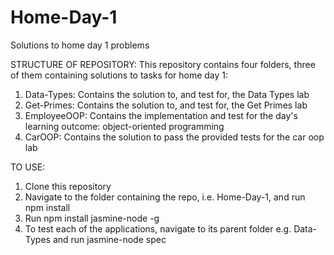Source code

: # Home-Day-1
Solutions to home day 1 problems

STRUCTURE OF REPOSITORY:
This repository contains four folders, three of them containing solutions to tasks for home day 1:
   1. Data-Types: Contains the solution to, and test for, the Data Types lab
   2. Get-Primes: Contains the solution to, and test for, the Get Primes lab
   3. EmployeeOOP: Contains the implementation and test for the day's learning outcome: object-oriented programming
   4. CarOOP: Contains the solution to pass the provided tests for the car oop lab

TO USE:

1. Clone this repository
2. Navigate to the folder containing the repo, i.e. Home-Day-1, and run npm install
3. Run npm install jasmine-node -g
4. To test each of the applications, navigate to its parent folder e.g. Data-Types and run jasmine-node spec
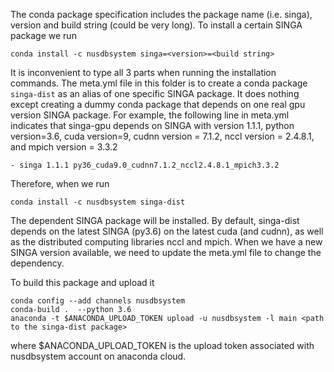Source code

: <!--
    Licensed to the Apache Software Foundation (ASF) under one
    or more contributor license agreements.  See the NOTICE file
    distributed with this work for additional information
    regarding copyright ownership.  The ASF licenses this file
    to you under the Apache License, Version 2.0 (the
    "License"); you may not use this file except in compliance
    with the License.  You may obtain a copy of the License at

      http://www.apache.org/licenses/LICENSE-2.0

    Unless required by applicable law or agreed to in writing,
    software distributed under the License is distributed on an
    "AS IS" BASIS, WITHOUT WARRANTIES OR CONDITIONS OF ANY
    KIND, either express or implied.  See the License for the
    specific language governing permissions and limitations
    under the License.
-->
The conda package specification includes the package name (i.e. singa), version and build string (could be very long).
To install a certain SINGA package we run

    conda install -c nusdbsystem singa=<version>=<build string>

It is inconvenient to type all 3 parts when running the installation commands.
The meta.yml file in this folder is to create a conda package `singa-dist` as
an alias of one specific SINGA package.
It does nothing except creating a dummy conda package that depends on one real
gpu version SINGA package.  For example, the following line in meta.yml indicates
that singa-gpu depends on SINGA with version 1.1.1, python version=3.6, cuda version=9,
cudnn version = 7.1.2, nccl version = 2.4.8.1, and mpich version = 3.3.2

    - singa 1.1.1 py36_cuda9.0_cudnn7.1.2_nccl2.4.8.1_mpich3.3.2


Therefore, when we run

    conda install -c nusdbsystem singa-dist

The dependent SINGA package will be installed.
By default, singa-dist depends on the latest SINGA (py3.6) on the latest cuda (and cudnn),
as well as the distributed computing libraries nccl and mpich.
When we have a new SINGA version available, we need to update the meta.yml file to
change the dependency.

To build this package and upload it

    conda config --add channels nusdbsystem
    conda-build .  --python 3.6
    anaconda -t $ANACONDA_UPLOAD_TOKEN upload -u nusdbsystem -l main <path to the singa-dist package>

where $ANACONDA_UPLOAD_TOKEN is the upload token associated with nusdbsystem account on anaconda cloud.
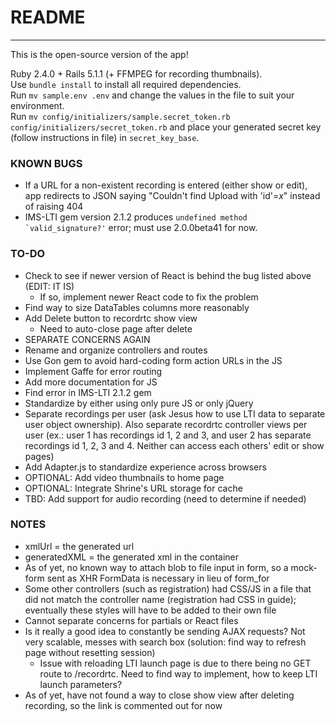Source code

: # README
---

This is the open-source version of the app!



Ruby 2.4.0 + Rails 5.1.1 (+ FFMPEG for recording thumbnails).  
Use `bundle install` to install all required dependencies.  
Run `mv sample.env .env` and change the values in the file to suit your environment.  
Run `mv config/initializers/sample.secret_token.rb config/initializers/secret_token.rb` and place your generated secret key (follow instructions in file) in `secret_key_base`.


### KNOWN BUGS
* If a URL for a non-existent recording is entered (either show or edit), app redirects to JSON saying "Couldn't find Upload with 'id'=_x_" instead of raising 404
* IMS-LTI gem version 2.1.2 produces ``undefined method `valid_signature?'`` error; must use 2.0.0beta41 for now.

### TO-DO
* Check to see if newer version of React is behind the bug listed above (EDIT: IT IS)
  * If so, implement newer React code to fix the problem
* Find way to size DataTables columns more reasonably
* Add Delete button to recordrtc show view
  * Need to auto-close page after delete
* SEPARATE CONCERNS AGAIN
* Rename and organize controllers and routes
* Use Gon gem to avoid hard-coding form action URLs in the JS
* Implement Gaffe for error routing
* Add more documentation for JS
* Find error in IMS-LTI 2.1.2 gem
* Standardize by either using only pure JS or only jQuery
* Separate recordings per user (ask Jesus how to use LTI data to separate user object ownership). Also separate recordrtc controller views per user (ex.: user 1 has recordings id 1, 2 and 3, and user 2 has separate recordings id 1, 2, 3 and 4. Neither can access each others' edit or show pages)
* Add Adapter.js to standardize experience across browsers
* OPTIONAL: Add video thumbnails to home page
* OPTIONAL: Integrate Shrine's URL storage for cache
* TBD: Add support for audio recording (need to determine if needed)

### NOTES

* xmlUrl = the generated url
* generatedXML = the generated xml in the container
* As of yet, no known way to attach blob to file input in form, so a mock-form sent as XHR FormData is necessary in lieu of form_for
* Some other controllers (such as registration) had CSS/JS in a file that did not match the controller name (registration had CSS in guide); eventually these styles will have to be added to their own file
* Cannot separate concerns for partials or React files
* Is it really a good idea to constantly be sending AJAX requests? Not very scalable, messes with search box (solution: find way to refresh page without resetting session)
  * Issue with reloading LTI launch page is due to there being no GET route to /recordrtc. Need to find way to implement, how to keep LTI launch parameters?
* ​As of yet, have not found a way to close show view after deleting recording, so the link is commented out for now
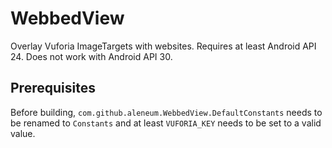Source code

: # WebbedView

Overlay Vuforia ImageTargets with websites.
Requires at least Android API 24.
Does not work with Android API 30.

## Prerequisites

Before building, `com.github.aleneum.WebbedView.DefaultConstants` needs to be renamed to `Constants` and at least `VUFORIA_KEY` needs to be set to a valid value.
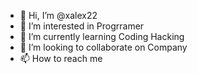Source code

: - 👋 Hi, I’m @xalex22
- 👀 I’m interested in Progrramer
- 🌱 I’m currently learning Coding Hacking
- 💞️ I’m looking to collaborate on Company
- 📫 How to reach me 

<!---
xalex22/xalex22 is a ✨ special ✨ repository because its `README.md` (this file) appears on your GitHub profile.
You can click the Preview link to take a look at your changes.
--->
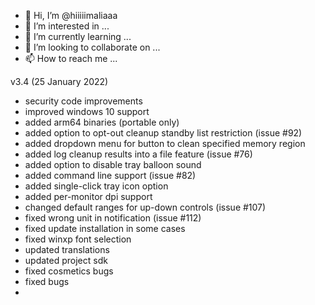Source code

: - 👋 Hi, I’m @hiiiiimaliaaa
- 👀 I’m interested in ...
- 🌱 I’m currently learning ...
- 💞️ I’m looking to collaborate on ...
- 📫 How to reach me ...

<!---
hiiiiimaliaaa/hiiiiimaliaaa is a ✨ special ✨ repository because its `README.md` (this file) appears on your GitHub profile.
You can click the Preview link to take a look at your changes.
--->
v3.4 (25 January 2022)
- security code improvements
- improved windows 10 support
- added arm64 binaries (portable only)
- added option to opt-out cleanup standby list restriction (issue #92)
- added dropdown menu for button to clean specified memory region
- added log cleanup results into a file feature (issue #76)
- added option to disable tray balloon sound
- added command line support (issue #82)
- added single-click tray icon option
- added per-monitor dpi support
- changed default ranges for up-down controls (issue #107)
- fixed wrong unit in notification (issue #112)
- fixed update installation in some cases
- fixed winxp font selection
- updated translations
- updated project sdk
- fixed cosmetics bugs
- fixed bugs
- 
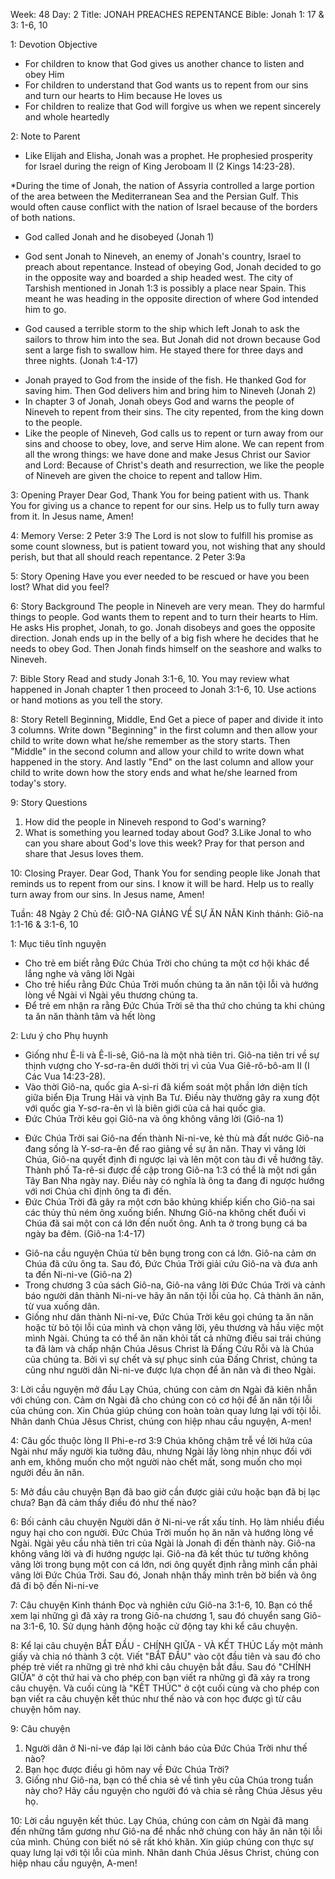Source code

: Week: 48
Day: 2
Title: JONAH PREACHES REPENTANCE
Bible: Jonah 1: 17 & 3: 1-6, 10

1: Devotion Objective
- For children to know that God gives us another chance to listen and obey Him
- For children to understand that God wants us to repent from our sins and turn our hearts to Him because He loves us
- For children to realize that God will forgive us when we repent sincerely and whole heartedly

2: Note to Parent
* Like Elijah and Elisha, Jonah was a prophet. He prophesied prosperity for Israel during the reign of King Jeroboam II (2 Kings 14:23-28).

*During the time of Jonah, the nation of Assyria controlled a large portion of the area between the Mediterranean Sea and the Persian Gulf. This would often cause conflict with the nation of Israel because of the borders of both nations.

* God called Jonah and he disobeyed (Jonah 1)
- God sent Jonah to Nineveh, an enemy of Jonah's country, Israel to preach about repentance. Instead of obeying God, Jonah decided to go in the opposite way and boarded a ship headed west. The city of Tarshish mentioned in Jonah 1:3 is possibly a place near Spain. This meant he was heading in the opposite direction of where God intended him to go.

- God caused a terrible storm to the ship which left Jonah to ask the sailors to throw him into the sea. But Jonah did not drown because God sent a large fish to swallow him. He stayed there for three days and three nights. (Jonah 1:4-17)

* Jonah prayed to God from the inside of the fish. He thanked God for saving him. Then God delivers him and bring him to Nineveh (Jonah 2)
* In chapter 3 of Jonah, Jonah obeys God and warns the people of Nineveh to repent from their sins. The city repented, from the king down to the people.
* Like the people of Nineveh, God calls us to repent or turn away from our sins and choose to obey, love, and serve Him alone. We can repent from all the wrong things: we have done and make Jesus Christ our Savior and Lord: Because of Christ's death and resurrection, we like the people of Nineveh are given the choice to repent and tallow Him.

3: Opening Prayer
Dear God, Thank You for being patient with us. Thank You for giving us a chance to repent for our sins. Help us to fully turn away from it. In Jesus name, Amen!

4: Memory Verse:
2 Peter 3:9 The Lord is not slow to fulfill his promise as some count slowness, but is patient toward you, not wishing that any should perish, but that all should reach repentance. 2 Peter 3:9a

5: Story Opening
Have you ever needed to be rescued or have you been lost? What did you feel?

6: Story Background
The people in Nineveh are very mean. They do harmful things to people. God wants them to repent and to turn their hearts to Him. He asks His prophet, Jonah, to go. Jonah disobeys and goes the opposite direction. Jonah ends up in the belly of a big fish where he decides that he needs to obey God. Then Jonah finds himself on the seashore and walks to Nineveh.

7: Bible Story
Read and study Jonah 3:1-6, 10. You may review what happened in Jonah chapter 1 then proceed to Jonah 3:1-6, 10. Use actions or hand motions as you tell the story.

8: Story Retell
Beginning, Middle, End Get a piece of paper and divide it into 3 columns. Write down "Beginning" in the first column and then allow your child to write down what he/she remember as the story starts. Then "Middle" in the second column and allow your child to write down what happened in the story. And lastly "End" on the last column and allow your child to write down how the story ends and what he/she learned from today's story.

9: Story Questions
1. How did the people in Nineveh respond to God's warning?
2. What is something you learned today about God?
3.Like Jonal to who can you share about God's love this week? Pray for that person and share that Jesus loves them.

10: Closing Prayer.
 Dear God, Thank You for sending people like Jonah that reminds us to repent from our sins. I know it will be hard. Help us to really turn away from our sins. In Jesus name, Amen!


Tuần: 48
Ngày 2
Chủ đề:  GIÔ-NA GIẢNG VỀ SỰ ĂN NĂN
Kinh thánh: Giô-na 1:1-16 & 3:1-6, 10

1: Mục tiêu tĩnh nguyện
- Cho trẻ em biết rằng Đức Chúa Trời cho chúng ta một cơ hội khác để lắng nghe và vâng lời Ngài
- Cho trẻ hiểu rằng Đức Chúa Trời muốn chúng ta ăn năn tội lỗi và hướng lòng về Ngài vì Ngài yêu thương chúng ta.
- Để trẻ em nhận ra rằng Đức Chúa Trời sẽ tha thứ cho chúng ta khi chúng ta ăn năn thành tâm và hết lòng

2: Lưu ý cho Phụ huynh
* Giống như Ê-li và Ê-li-sê, Giô-na là một nhà tiên tri. Giô-na tiên tri về sự thịnh vượng cho Y-sơ-ra-ên dưới thời trị vì của Vua Giê-rô-bô-am II (I Các Vua 14:23-28).
* Vào thời Giô-na, quốc gia A-si-ri đã kiểm soát một phần lớn diện tích giữa biển Địa Trung Hải và vịnh Ba Tư. Điều này thường gây ra xung đột với quốc gia Y-sơ-ra-ên vì là biên giới của cả hai quốc gia.
* Đức Chúa Trời kêu gọi Giô-na và ông không vâng lời (Giô-na 1)
- Đức Chúa Trời sai Giô-na đến thành Ni-ni-ve, kẻ thù mà đất nước Giô-na đang sống là Y-sơ-ra-ên để rao giảng về sự ăn năn. Thay vì vâng lời Chúa, Giô-na quyết định đi ngược lại và lên một con tàu đi về hướng tây. Thành phố Ta-rê-si được đề cập trong Giô-na 1:3 có thể là một nơi gần Tây Ban Nha ngày nay. Điều này có nghĩa là ông ta đang đi ngược hướng với nơi Chúa chỉ định ông ta đi đến.
- Đức Chúa Trời đã gây ra một cơn bão khủng khiếp kiến cho Giô-na sai các thủy thủ ném ông xuống biển. Nhưng Giô-na không chết đuối vì Chúa đã sai một con cá lớn đến nuốt ông. Anh ta ở trong bụng cá ba ngày ba đêm. (Giô-na 1:4-17)
* Giô-na cầu nguyện Chúa từ bên bụng trong con cá lớn. Giô-na cảm ơn Chúa đã cứu ông ta. Sau đó, Đức Chúa Trời giải cứu Giô-na và đưa anh ta đến Ni-ni-ve (Giô-na 2)
* Trong chương 3 của sách Giô-na, Giô-na vâng lời Đức Chúa Trời và cảnh báo người dân thành Ni-ni-ve hãy ăn năn tội lỗi của họ. Cả thành ăn năn, từ vua xuống dân.
* Giống như dân thành Ni-ni-ve, Đức Chúa Trời kêu gọi chúng ta ăn năn hoặc từ bỏ tội lỗi của mình và chọn vâng lời, yêu thương và hầu việc một mình Ngài. Chúng ta có thể ăn năn khỏi tất cả những điều sai trái chúng ta đã làm và chấp nhận Chúa Jêsus Christ là Đấng Cứu Rỗi và là Chúa của chúng ta. Bởi vì sự chết và sự phục sinh của Đấng Christ, chúng ta cũng như người dân Ni-ni-ve được lựa chọn để ăn năn và đi theo Ngài.


3: Lời cầu nguyện mở đầu
Lạy Chúa, chúng con cảm ơn Ngài đã kiên nhẫn với chúng con. Cảm ơn Ngài đã cho chúng con có cơ hội để ăn năn tội lỗi của chúng con. Xin Chúa giúp chúng con hoàn toàn quay lưng lại với tội lỗi. Nhân danh Chúa Jêsus Christ, chúng con hiệp nhau cầu nguyện, A-men!

4: Câu gốc thuộc lòng
II Phi-e-rơ 3:9
Chúa không chậm trễ về lời hứa của Ngài như mấy người kia tưởng đâu, nhưng Ngài lấy lòng nhịn nhục đối với anh em, không muốn cho một người nào chết mất, song muốn cho mọi người đều ăn năn.


5: Mở đầu câu chuyện
Bạn đã bao giờ cần được giải cứu hoặc bạn đã bị lạc chưa? Bạn đã cảm thấy điều đó như thế nào?

6: Bối cảnh câu chuyện
Người dân ở Ni-ni-ve rất xấu tính. Họ làm nhiều điều nguy hại cho con người. Đức Chúa Trời muốn họ ăn năn và hướng lòng về Ngài. Ngài yêu cầu nhà tiên tri của Ngài là Jonah đi đến thành này. Giô-na không vâng lời và đi hướng ngược lại. Giô-na đã kết thúc tư tưởng không vâng lời trong bụng một con cá lớn, nơi ông quyết định rằng mình cần phải vâng lời Đức Chúa Trời. Sau đó, Jonah nhận thấy mình trên bờ biển và ông đã đi bộ đến Ni-ni-ve

7: Câu chuyện Kinh thánh
Đọc và nghiên cứu Giô-na 3:1-6, 10. Bạn có thể xem lại những gì đã xảy ra trong Giô-na chương 1, sau đó chuyển sang Giô-na 3:1-6, 10. Sử dụng hành động hoặc cử động tay khi kể câu chuyện.

8: Kể lại câu chuyện
BẮT ĐẦU - CHÍNH GIỮA - VÀ KẾT THÚC
Lấy một mảnh giấy và chia nó thành 3 cột. Viết "BẮT ĐẦU" vào cột đầu tiên và sau đó cho phép trẻ viết ra những gì trẻ nhớ khi câu chuyện bắt đầu. Sau đó "CHÍNH GIỮA" ở cột thứ hai và cho phép con bạn viết ra những gì đã xảy ra trong câu chuyện. Và cuối cùng là "KẾT THÚC" ở cột cuối cùng và cho phép con bạn viết ra câu chuyện kết thúc như thế nào và con học được gì từ câu chuyện hôm nay.

9: Câu chuyện
1. Người dân ở Ni-ni-ve đáp lại lời cảnh báo của Đức Chúa Trời như thế nào?
2. Bạn học được điều gì hôm nay về Đức Chúa Trời?
3. Giống như Giô-na, bạn có thể chia sẻ về tình yêu của Chúa trong tuần này cho? Hãy cầu nguyện cho người đó và chia sẻ rằng Chúa Jêsus yêu họ.


10: Lời cầu nguyện kết thúc.
 Lạy Chúa, chúng con cảm ơn Ngài đã mang đến những tấm gương như Giô-na để nhắc nhở chúng con hãy ăn năn tội lỗi của mình. Chúng con biết nó sẽ rất khó khăn. Xin giúp chúng con thực sự quay lưng lại với tội lỗi của mình. Nhân danh Chúa Jêsus Christ, chúng con hiệp nhau cầu nguyện, A-men!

* **Problem**
Start with the line with "- added log" in the listing above and stop after the line with "2: Note to Parent". Write out exactly the lines in that stretch and no others, without pictures.

* **Task result**
- added log cleanup results into a file feature (issue #76)
- added option to disable tray balloon sound
- added command line support (issue #82)
- added single-click tray icon option
- added per-monitor dpi support
- changed default ranges for up-down controls (issue #107)
- fixed wrong unit in notification (issue #112)
- fixed update installation in some cases
- fixed winxp font selection
- updated translations
- updated project sdk
- fixed cosmetics bugs
- fixed bugs
- 
Source code

: Week: 48
Day: 2
Title: JONAH PREACHES REPENTANCE
Bible: Jonah 1: 17 & 3: 1-6, 10

1: Devotion Objective
- For children to know that God gives us another chance to listen and obey Him
- For children to understand that God wants us to repent from our sins and turn our hearts to Him because He loves us
- For children to realize that God will forgive us when we repent sincerely and whole heartedly

2: Note to Parent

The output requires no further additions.